• What is expected
Read through the records. Copy each line that has the word "custom".
═══ Source information ═══
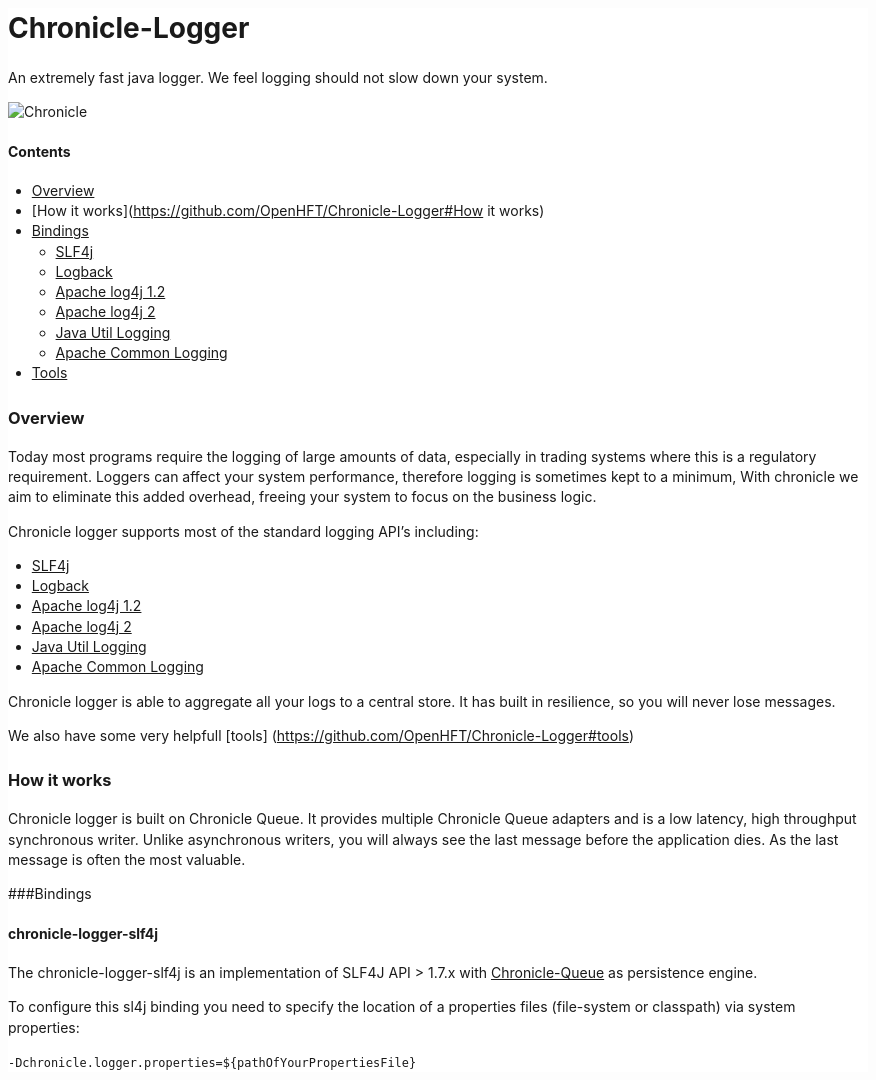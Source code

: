 Chronicle-Logger
================

An extremely fast java logger. We feel logging should not slow down your system.

![Chronicle](http://openhft.net/wp-content/uploads/2014/07/ChronicleLogger_200px_ver2.png)

#### Contents
* [Overview](https://github.com/OpenHFT/Chronicle-Logger#overview)
* [How it works](https://github.com/OpenHFT/Chronicle-Logger#How it works)
* [Bindings](https://github.com/OpenHFT/Chronicle-Logger#bindings)
  * [SLF4j](https://github.com/OpenHFT/Chronicle-Logger#chronicle-logger-slf4j)
  * [Logback](https://github.com/OpenHFT/Chronicle-Logger#chronicle-logger-logback)
  * [Apache log4j 1.2](https://github.com/OpenHFT/Chronicle-Logger#chronicle-logger-log4j-1)
  * [Apache log4j 2](https://github.com/OpenHFT/Chronicle-Logger#chronicle-logger-log4j-2)
  * [Java Util Logging](https://github.com/OpenHFT/Chronicle-Logger#chronicle-logger-jul)
  * [Apache Common Logging](https://github.com/OpenHFT/Chronicle-Logger#chronicle-logger-jcl)
* [Tools](https://github.com/OpenHFT/Chronicle-Logger#tools)

### Overview
Today most programs require the logging of large amounts of data, especially in trading systems where this is a regulatory requirement. Loggers can affect your system performance, therefore logging is sometimes kept to a minimum, With chronicle we aim to eliminate this added overhead, freeing your system to focus on the business logic.

Chronicle logger supports most of the standard logging API’s including: 
  * [SLF4j](https://github.com/OpenHFT/Chronicle-Logger#chronicle-logger-slf4j)
  * [Logback](https://github.com/OpenHFT/Chronicle-Logger#chronicle-logger-logback)
  * [Apache log4j 1.2](https://github.com/OpenHFT/Chronicle-Logger#chronicle-logger-log4j-1)
  * [Apache log4j 2](https://github.com/OpenHFT/Chronicle-Logger#chronicle-logger-log4j-2)
  * [Java Util Logging](https://github.com/OpenHFT/Chronicle-Logger#chronicle-logger-jul)
  * [Apache Common Logging](https://github.com/OpenHFT/Chronicle-Logger#chronicle-logger-jcl)

Chronicle logger is able to aggregate all your logs to a central store. It has built in resilience, so you will never lose messages.

We also have some very helpfull [tools] (https://github.com/OpenHFT/Chronicle-Logger#tools)

### How it works
Chronicle logger is built on Chronicle Queue. It provides multiple Chronicle Queue adapters and is a low latency, high throughput synchronous writer. Unlike asynchronous writers, you will always see the last message before the application dies.  As the last message is often the most valuable.

###Bindings

#### chronicle-logger-slf4j
The chronicle-logger-slf4j is an implementation of SLF4J API > 1.7.x with [Chronicle-Queue](https://github.com/OpenHFT/Chronicle-Queue) as persistence engine.

To configure this sl4j binding you need to specify the location of a properties files (file-system or classpath) via system properties:
```
-Dchronicle.logger.properties=${pathOfYourPropertiesFile}
```
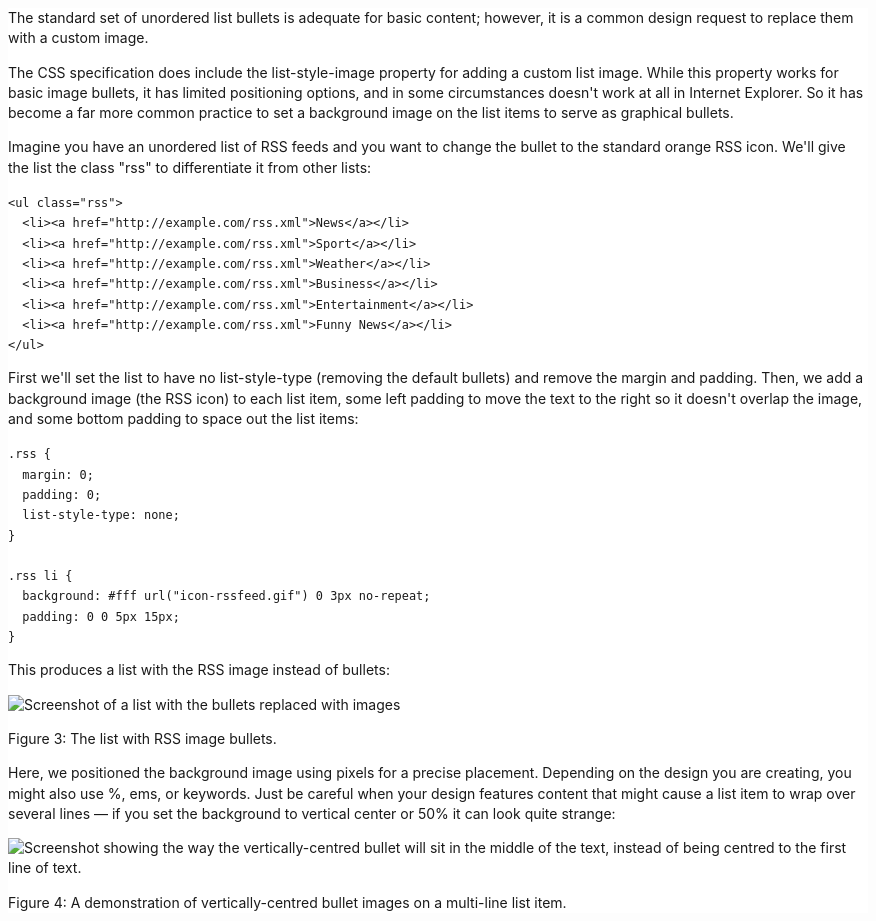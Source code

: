 The standard set of unordered list bullets is adequate for basic content; however, it is a common design request to replace them with a custom image.

The CSS specification does include the list-style-image property for adding a custom list image. While this property works for basic image bullets, it has limited positioning options, and in some circumstances doesn't work at all in Internet Explorer. So it has become a far more common practice to set a background image on the list items to serve as graphical bullets.

Imagine you have an unordered list of RSS feeds and you want to change the bullet to the standard orange RSS icon. We'll give the list the class "rss" to differentiate it from other lists:

```
<ul class="rss">
  <li><a href="http://example.com/rss.xml">News</a></li>
  <li><a href="http://example.com/rss.xml">Sport</a></li>
  <li><a href="http://example.com/rss.xml">Weather</a></li>
  <li><a href="http://example.com/rss.xml">Business</a></li>
  <li><a href="http://example.com/rss.xml">Entertainment</a></li>
  <li><a href="http://example.com/rss.xml">Funny News</a></li>
</ul>
```

First we'll set the list to have no list-style-type (removing the default bullets) and remove the margin and padding. Then, we add a background image (the RSS icon) to each list item, some left padding to move the text to the right so it doesn't overlap the image, and some bottom padding to space out the list items:

```
.rss {
  margin: 0;
  padding: 0;
  list-style-type: none;
}

.rss li {
  background: #fff url("icon-rssfeed.gif") 0 3px no-repeat;
  padding: 0 0 5px 15px;
}
```

This produces a list with the RSS image instead of bullets:

![Screenshot of a list with the bullets replaced with images](https://static.webplatform.org/w/public/d/dc/image-bu.gif)

Figure 3: The list with RSS image bullets.

Here, we positioned the background image using pixels for a precise placement. Depending on the design you are creating, you might also use %, ems, or keywords. Just be careful when your design features content that might cause a list item to wrap over several lines — if you set the background to vertical center or 50% it can look quite strange:

![Screenshot showing the way the vertically-centred bullet will sit in the middle of the text, instead of being centred to the first line of text.
](https://static.webplatform.org/w/public/4/45/image-bv.gif)

Figure 4: A demonstration of vertically-centred bullet images on a multi-line list item.
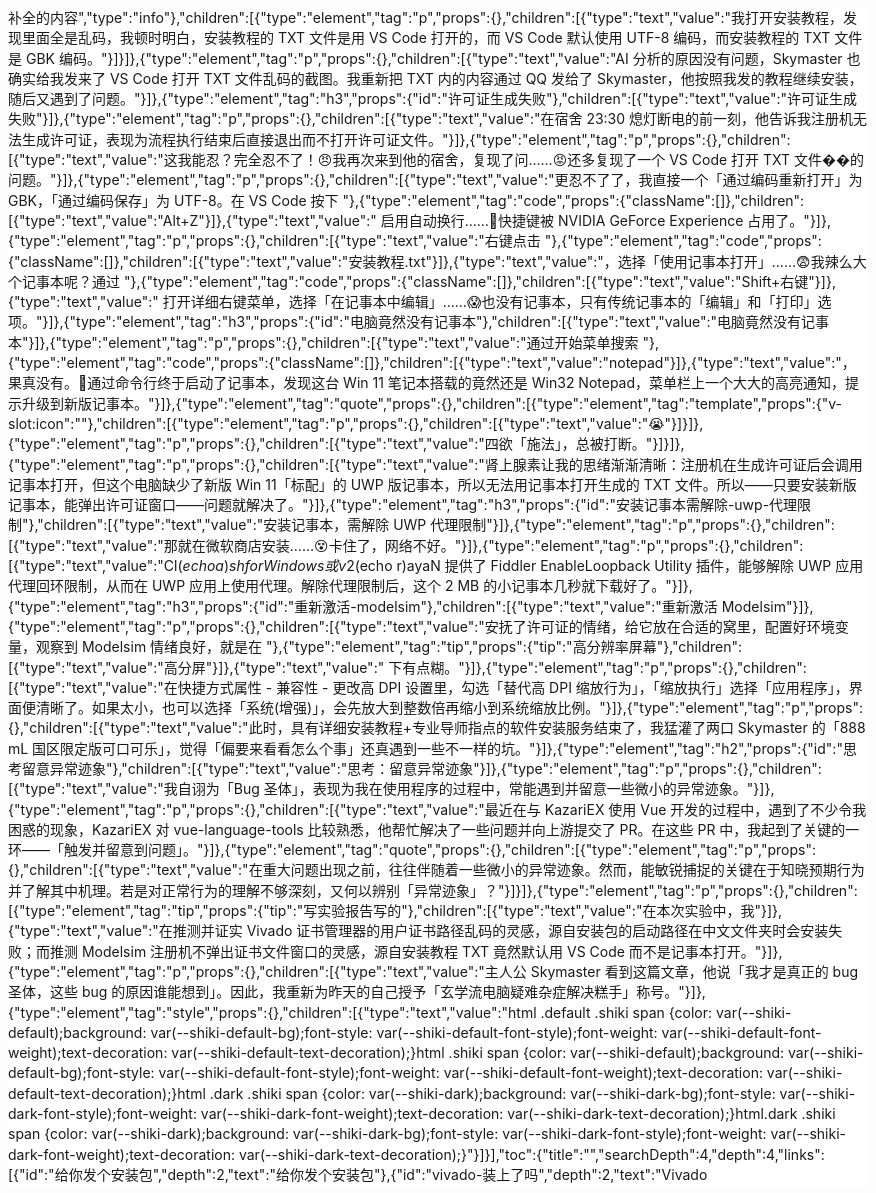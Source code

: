 补全的内容","type":"info"},"children":[{"type":"element","tag":"p","props":{},"children":[{"type":"text","value":"我打开安装教程，发现里面全是乱码，我顿时明白，安装教程的 TXT 文件是用 VS Code 打开的，而 VS Code 默认使用 UTF-8 编码，而安装教程的 TXT 文件是 GBK 编码。"}]}]},{"type":"element","tag":"p","props":{},"children":[{"type":"text","value":"AI 分析的原因没有问题，Skymaster 也确实给我发来了 VS Code 打开 TXT 文件乱码的截图。我重新把 TXT 内的内容通过 QQ 发给了 Skymaster，他按照我发的教程继续安装，随后又遇到了问题。"}]},{"type":"element","tag":"h3","props":{"id":"许可证生成失败"},"children":[{"type":"text","value":"许可证生成失败"}]},{"type":"element","tag":"p","props":{},"children":[{"type":"text","value":"在宿舍 23:30 熄灯断电的前一刻，他告诉我注册机无法生成许可证，表现为流程执行结束后直接退出而不打开许可证文件。"}]},{"type":"element","tag":"p","props":{},"children":[{"type":"text","value":"这我能忍？完全忍不了！😠我再次来到他的宿舍，复现了问……😡还多复现了一个 VS Code 打开 TXT 文件��的问题。"}]},{"type":"element","tag":"p","props":{},"children":[{"type":"text","value":"更忍不了了，我直接一个「通过编码重新打开」为 GBK，「通过编码保存」为 UTF-8。在 VS Code 按下 "},{"type":"element","tag":"code","props":{"className":[]},"children":[{"type":"text","value":"Alt+Z"}]},{"type":"text","value":" 启用自动换行……🤬快捷键被 NVIDIA GeForce Experience 占用了。"}]},{"type":"element","tag":"p","props":{},"children":[{"type":"text","value":"右键点击 "},{"type":"element","tag":"code","props":{"className":[]},"children":[{"type":"text","value":"安装教程.txt"}]},{"type":"text","value":"，选择「使用记事本打开」……😨我辣么大个记事本呢？通过 "},{"type":"element","tag":"code","props":{"className":[]},"children":[{"type":"text","value":"Shift+右键"}]},{"type":"text","value":" 打开详细右键菜单，选择「在记事本中编辑」……😱也没有记事本，只有传统记事本的「编辑」和「打印」选项。"}]},{"type":"element","tag":"h3","props":{"id":"电脑竟然没有记事本"},"children":[{"type":"text","value":"电脑竟然没有记事本"}]},{"type":"element","tag":"p","props":{},"children":[{"type":"text","value":"通过开始菜单搜索 "},{"type":"element","tag":"code","props":{"className":[]},"children":[{"type":"text","value":"notepad"}]},{"type":"text","value":"，果真没有。🤦通过命令行终于启动了记事本，发现这台 Win 11 笔记本搭载的竟然还是 Win32 Notepad，菜单栏上一个大大的高亮通知，提示升级到新版记事本。"}]},{"type":"element","tag":"quote","props":{},"children":[{"type":"element","tag":"template","props":{"v-slot:icon":""},"children":[{"type":"element","tag":"p","props":{},"children":[{"type":"text","value":"😭"}]}]},{"type":"element","tag":"p","props":{},"children":[{"type":"text","value":"四欲「施法」，总被打断。"}]}]},{"type":"element","tag":"p","props":{},"children":[{"type":"text","value":"肾上腺素让我的思绪渐渐清晰：注册机在生成许可证后会调用记事本打开，但这个电脑缺少了新版 Win 11「标配」的 UWP 版记事本，所以无法用记事本打开生成的 TXT 文件。所以——只要安装新版记事本，能弹出许可证窗口——问题就解决了。"}]},{"type":"element","tag":"h3","props":{"id":"安装记事本需解除-uwp-代理限制"},"children":[{"type":"text","value":"安装记事本，需解除 UWP 代理限制"}]},{"type":"element","tag":"p","props":{},"children":[{"type":"text","value":"那就在微软商店安装……😵卡住了，网络不好。"}]},{"type":"element","tag":"p","props":{},"children":[{"type":"text","value":"Cl$(echo a)sh for Windows 或 v2$(echo r)ayaN 提供了 Fiddler EnableLoopback Utility 插件，能够解除 UWP 应用代理回环限制，从而在 UWP 应用上使用代理。解除代理限制后，这个 2 MB 的小记事本几秒就下载好了。"}]},{"type":"element","tag":"h3","props":{"id":"重新激活-modelsim"},"children":[{"type":"text","value":"重新激活 Modelsim"}]},{"type":"element","tag":"p","props":{},"children":[{"type":"text","value":"安抚了许可证的情绪，给它放在合适的窝里，配置好环境变量，观察到 Modelsim 情绪良好，就是在 "},{"type":"element","tag":"tip","props":{"tip":"高分辨率屏幕"},"children":[{"type":"text","value":"高分屏"}]},{"type":"text","value":" 下有点糊。"}]},{"type":"element","tag":"p","props":{},"children":[{"type":"text","value":"在快捷方式属性 - 兼容性 - 更改高 DPI 设置里，勾选「替代高 DPI 缩放行为」，「缩放执行」选择「应用程序」，界面便清晰了。如果太小，也可以选择「系统(增强)」，会先放大到整数倍再缩小到系统缩放比例。"}]},{"type":"element","tag":"p","props":{},"children":[{"type":"text","value":"此时，具有详细安装教程+专业导师指点的软件安装服务结束了，我猛灌了两口 Skymaster 的「888 mL 国区限定版可口可乐」，觉得「偏要来看看怎么个事」还真遇到一些不一样的坑。"}]},{"type":"element","tag":"h2","props":{"id":"思考留意异常迹象"},"children":[{"type":"text","value":"思考：留意异常迹象"}]},{"type":"element","tag":"p","props":{},"children":[{"type":"text","value":"我自诩为「Bug 圣体」，表现为我在使用程序的过程中，常能遇到并留意一些微小的异常迹象。"}]},{"type":"element","tag":"p","props":{},"children":[{"type":"text","value":"最近在与 KazariEX 使用 Vue 开发的过程中，遇到了不少令我困惑的现象，KazariEX 对 vue-language-tools 比较熟悉，他帮忙解决了一些问题并向上游提交了 PR。在这些 PR 中，我起到了关键的一环——「触发并留意到问题」。"}]},{"type":"element","tag":"quote","props":{},"children":[{"type":"element","tag":"p","props":{},"children":[{"type":"text","value":"在重大问题出现之前，往往伴随着一些微小的异常迹象。然而，能敏锐捕捉的关键在于知晓预期行为并了解其中机理。若是对正常行为的理解不够深刻，又何以辨别「异常迹象」？"}]}]},{"type":"element","tag":"p","props":{},"children":[{"type":"element","tag":"tip","props":{"tip":"写实验报告写的"},"children":[{"type":"text","value":"在本次实验中，我"}]},{"type":"text","value":"在推测并证实 Vivado 证书管理器的用户证书路径乱码的灵感，源自安装包的启动路径在中文文件夹时会安装失败；而推测 Modelsim 注册机不弹出证书文件窗口的灵感，源自安装教程 TXT 竟然默认用 VS Code 而不是记事本打开。"}]},{"type":"element","tag":"p","props":{},"children":[{"type":"text","value":"主人公 Skymaster 看到这篇文章，他说「我才是真正的 bug 圣体，这些 bug 的原因谁能想到」。因此，我重新为昨天的自己授予「玄学流电脑疑难杂症解决糕手」称号。"}]},{"type":"element","tag":"style","props":{},"children":[{"type":"text","value":"html .default .shiki span {color: var(--shiki-default);background: var(--shiki-default-bg);font-style: var(--shiki-default-font-style);font-weight: var(--shiki-default-font-weight);text-decoration: var(--shiki-default-text-decoration);}html .shiki span {color: var(--shiki-default);background: var(--shiki-default-bg);font-style: var(--shiki-default-font-style);font-weight: var(--shiki-default-font-weight);text-decoration: var(--shiki-default-text-decoration);}html .dark .shiki span {color: var(--shiki-dark);background: var(--shiki-dark-bg);font-style: var(--shiki-dark-font-style);font-weight: var(--shiki-dark-font-weight);text-decoration: var(--shiki-dark-text-decoration);}html.dark .shiki span {color: var(--shiki-dark);background: var(--shiki-dark-bg);font-style: var(--shiki-dark-font-style);font-weight: var(--shiki-dark-font-weight);text-decoration: var(--shiki-dark-text-decoration);}"}]}],"toc":{"title":"","searchDepth":4,"depth":4,"links":[{"id":"给你发个安装包","depth":2,"text":"给你发个安装包"},{"id":"vivado-装上了吗","depth":2,"text":"Vivado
═══
• Exercise result
: The standard set of unordered list bullets is adequate for basic content; however, it is a common design request to replace them with a custom image.
The CSS specification does include the list-style-image property for adding a custom list image. While this property works for basic image bullets, it has limited positioning options, and in some circumstances doesn't work at all in Internet Explorer. So it has become a far more common practice to set a background image on the list items to serve as graphical bullets.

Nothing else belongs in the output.